Desde o início de sua implantação, o Projeto Conservador das Águas se preocupou em desenvolver atividades de educação ambiental. Já chegou a receber também mais 500 visitantes de quase todos os Estados brasileiros e de outros países, técnicos de prefeituras e de órgãos dos Estados e da União, Ministério Público, agentes políticos, vereadores, prefeitos, deputados, representantes de ONGs, comitês de bacias e empresários. Foram realizadas mais de 50 apresentações sobre o projeto Conservador das Águas, em mais de dez Estados brasileiros.
Os projetos trouxeram muitos benefícios à cidade na questão da sustentabilidade, que se divide entre social, econômico, cultural e ambiental, atingindo na média, segundo Pereira, ótimos indicadores.
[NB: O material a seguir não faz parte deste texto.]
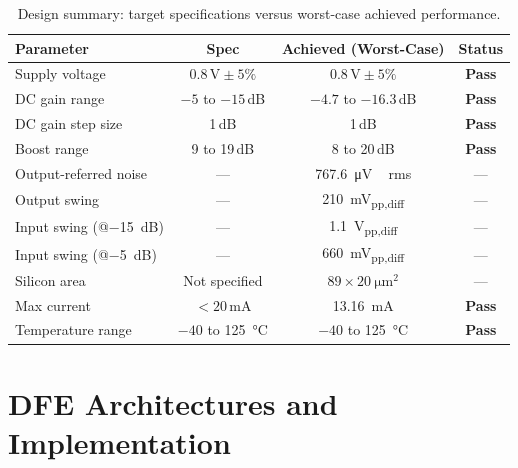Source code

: \begin{table}[htbp]
    \centering
    \caption{Design summary: target specifications versus worst-case achieved performance.}
    \label{tab:summary}
    \begin{tabular}{lccc}
        \toprule
        \textbf{Parameter}         & \textbf{Spec}           & \textbf{Achieved (Worst-Case)} & \textbf{Status}         \\
        \midrule
        Supply voltage             & $0.8\,\text{V} \pm 5\%$ & $0.8\,\text{V} \pm 5\%$   & \textcolor{green!60!black}{\textbf{Pass}} \\
        DC gain range              & $-5$ to $-15$\,dB       & $-4.7$ to $-16.3$\,dB           & \textcolor{green!60!black}{\textbf{Pass}} \\
        DC gain step size          & 1\,dB                   & 1\,dB                      & \textcolor{green!60!black}{\textbf{Pass}} \\
        Boost range                & 9 to 19\,dB             & 8 to 20\,dB               & \textcolor{green!60!black}{\textbf{Pass}} \\
        Output-referred noise      & ---                     & \SI{767.6}{\micro\volt\,rms} & --- \\
        Output swing               & ---                     & \SI{210}{mV_{pp,diff}}       & --- \\
        Input swing (@\SI{-15}{dB})& ---                     & \SI{1.1}{V_{pp,diff}}        & --- \\
        Input swing (@\SI{-5}{dB}) & ---                     & \SI{660}{mV_{pp,diff}}       & --- \\
        Silicon area               & Not specified           & $89\times\SI{20}{\micro\metre\squared}$ & --- \\
        Max current                & $<20$\,mA               & \SI{13.16}{mA}             & \textcolor{green!60!black}{\textbf{Pass}} \\
        Temperature range          & $-40$ to \SI{125}{\celsius} & $-40$ to \SI{125}{\celsius} & \textcolor{green!60!black}{\textbf{Pass}} \\
        \bottomrule
    \end{tabular}
\end{table}

\section{DFE Architectures and Implementation}

 

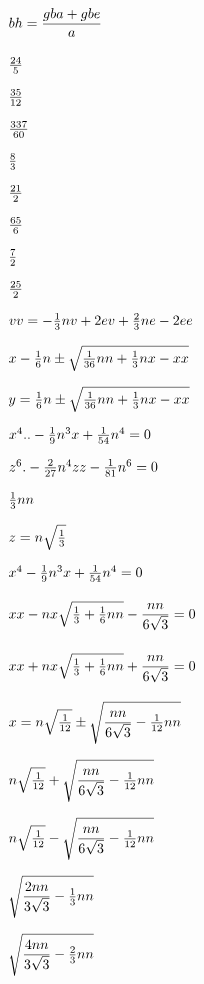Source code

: $bh = {\displaystyle\strut {gba + gbe}\over \displaystyle\strut a}$\par\vfill\eject
${24\over 5}$\par\vfill\eject
${35\over 12}$\par\vfill\eject
${337\over 60}$\par\vfill\eject
${8\over 3}$\par\vfill\eject
${21\over 2}$\par\vfill\eject
${65\over 6}$\par\vfill\eject
${7\over 2}$\par\vfill\eject
${25\over 2}$\par\vfill\eject
$vv = - {{1\over 3}}nv + 2ev + {{2\over 3}}ne - 2ee$\par\vfill\eject
$x - {{1\over 6}}n \pm  \sqrt{{{1\over 36}}nn + {{1\over 3}}nx - xx}$\par\vfill\eject
$y = {{1\over 6}}n \pm  \sqrt{{{1\over 36}}nn + {{1\over 3}}nx - xx}$\par\vfill\eject
$x^{4}.. - {{1\over 9}}n^{3}x + {{1\over 54}}n^{4} = 0$\par\vfill\eject
$z^{6}. - {{2\over 27}}n^{4}zz - {{1\over 81}}n^{6} = 0$\par\vfill\eject
${{1\over 3}}nn$\par\vfill\eject
$z = n\sqrt{{{1\over 3}}}$\par\vfill\eject
$x^{4} - {{1\over 9}}n^{3}x + {{1\over 54}}n^{4} = 0$\par\vfill\eject
$xx - nx\sqrt{{{1\over 3}} + {{1\over 6}}nn} - {\displaystyle\strut {nn}\over \displaystyle\strut {6\sqrt{ 3}}} = 0$\par\vfill\eject
$xx + nx\sqrt{{{1\over 3}} + {{1\over 6}}nn} + {\displaystyle\strut {nn}\over \displaystyle\strut {6\sqrt{ 3}}} = 0$\par\vfill\eject
$x = n\sqrt{{{1\over 12}}} \pm  \sqrt{{\displaystyle\strut {nn}\over \displaystyle\strut {6\sqrt{3}}} - {{1\over 12}}nn}$\par\vfill\eject
$n\sqrt{{{1\over 12}}} + \sqrt{{\displaystyle\strut {nn}\over \displaystyle\strut {6\sqrt{3}}} - {{1\over 12}}nn}$\par\vfill\eject
$n\sqrt{{{1\over 12}}} - \sqrt{{\displaystyle\strut {nn}\over \displaystyle\strut {6\sqrt{3}}} - {{1\over 12}}nn}$\par\vfill\eject
$\sqrt{{\displaystyle\strut {2nn}\over \displaystyle\strut {3\sqrt{3}}} - {{1\over 3}}nn}$\par\vfill\eject
$\sqrt{{\displaystyle\strut {4nn}\over \displaystyle\strut {3\sqrt{3}}} - {{2\over 3}}nn}$\par\vfill\eject
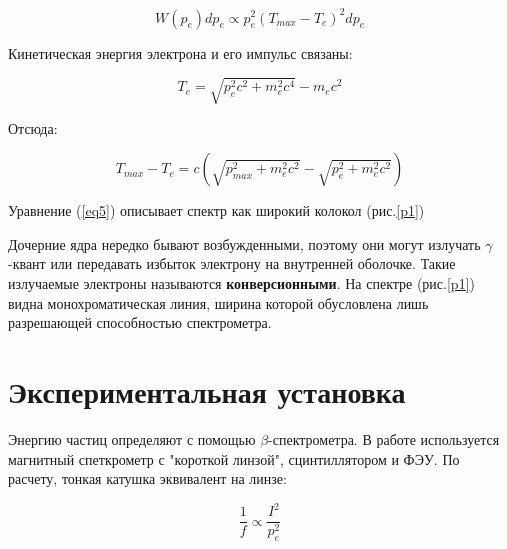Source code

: \documentclass[a4paper]{article}
\begin{document}
\begin{equation}
    W(p_e)dp_e \propto p_e^2 (T_{max} - T_e)^2 dp_e
    \label{eq3}
\end{equation}

Кинетическая энергия электрона и его импульс связаны:

\begin{equation}
    T_e = \sqrt{p_e^2 c^2 + m_e^2 c^4} - m_e c^2
    \label{eq4}
\end{equation}

Отсюда:

\begin{equation}
    T_{max} - T_e = c (\sqrt{p_{max}^2 + m_e^2 c^2} - \sqrt{p_e^2 + m_e^2 c^2})
    \label{eq5}
\end{equation}

Уравнение (\ref{eq5}) описывает спектр как широкий колокол (рис.\ref{p1}) 

Дочерние ядра нередко бывают возбужденными, поэтому они могут излучать $\gamma$-квант или 
передавать избыток электрону на внутренней оболочке. Такие излучаемые электроны называются 
\textbf{конверсионными}. На спектре  (рис.\ref{p1}) видна монохроматическая линия, ширина
которой обусловлена лишь разрешающей способностью спектрометра.

\section{Экспериментальная установка}

Энергию частиц определяют с помощью $\beta$-спектрометра. В работе используется 
магнитный спеткрометр с "короткой линзой", сцинтиллятором и ФЭУ. По расчету, 
тонкая катушка эквивалент на линзе:

\begin{equation}
    \frac{1}{f} \varpropto \frac{I^2}{p_e^2}
    \label{eq6}
\end{equation}
\end{document}
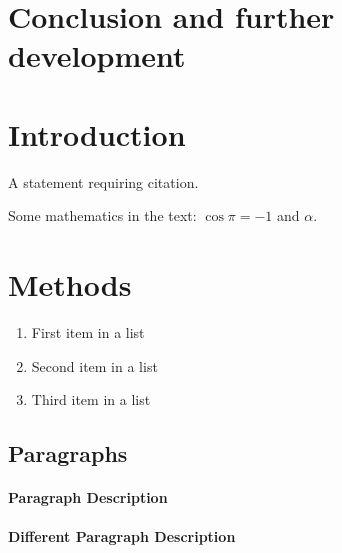 \documentclass[
12pt, %
a4paper, %
oneside, %
headinclude,footinclude, %
BCOR5mm, %
]{scrartcl}
\begin{document}
\section{Conclusion and further development}

\section{Introduction}

A statement requiring citation.

\lipsum[1-3] %

Some mathematics in the text: $\cos\pi=-1$ and $\alpha$.
 

\section{Methods}

\lipsum[5] %

\begin{enumerate}[noitemsep] %
\item First item in a list
\item Second item in a list
\item Third item in a list
\end{enumerate}


\subsection{Paragraphs}

\lipsum[6] %

\paragraph{Paragraph Description} \lipsum[7] %

\paragraph{Different Paragraph Description} \lipsum[8] %

\end{document}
No Índice Mineiro de Responsabilidade Social 2011 (IMRS), organizado e desenvolvido pelo Centro de Estudos de Políticas Públicas da Fundação João Pinheiro, alcançou a 2ª colocação entre 853 municípios do Estado em que foram analisados, com base de dados de 2008 a 2010, 500 indicadores nas categorias nas quais a cidade conseguiu boa posição na maior parte delas: saúde, educação, segurança pública, assistência social, meio ambiente e saneamento, cultura, esporte e turismo, renda e emprego e finanças municipais.
É interessante salientar que, para a construção do IMRS, foram escolhidos indicadores que mostram não só a situação das cidades em cada categoria, mas também os esforços empreendidos para mudá-la. Outra pontuação feita pela cidade vem da Federação das Indústrias do Estado do Rio de Janeiro – Firjan. A entidade desenvolve e coordena o Índice Firjan de Desenvolvimento Municipal (IFDM), que analisa os dados de Emprego & Renda, Educação e Saúde de 2009 de 5.565 municípios brasileiros, estando Extrema também na 2ª colocação em nível estadual e atingindo com destaque o 57º lugar no ranking nacional.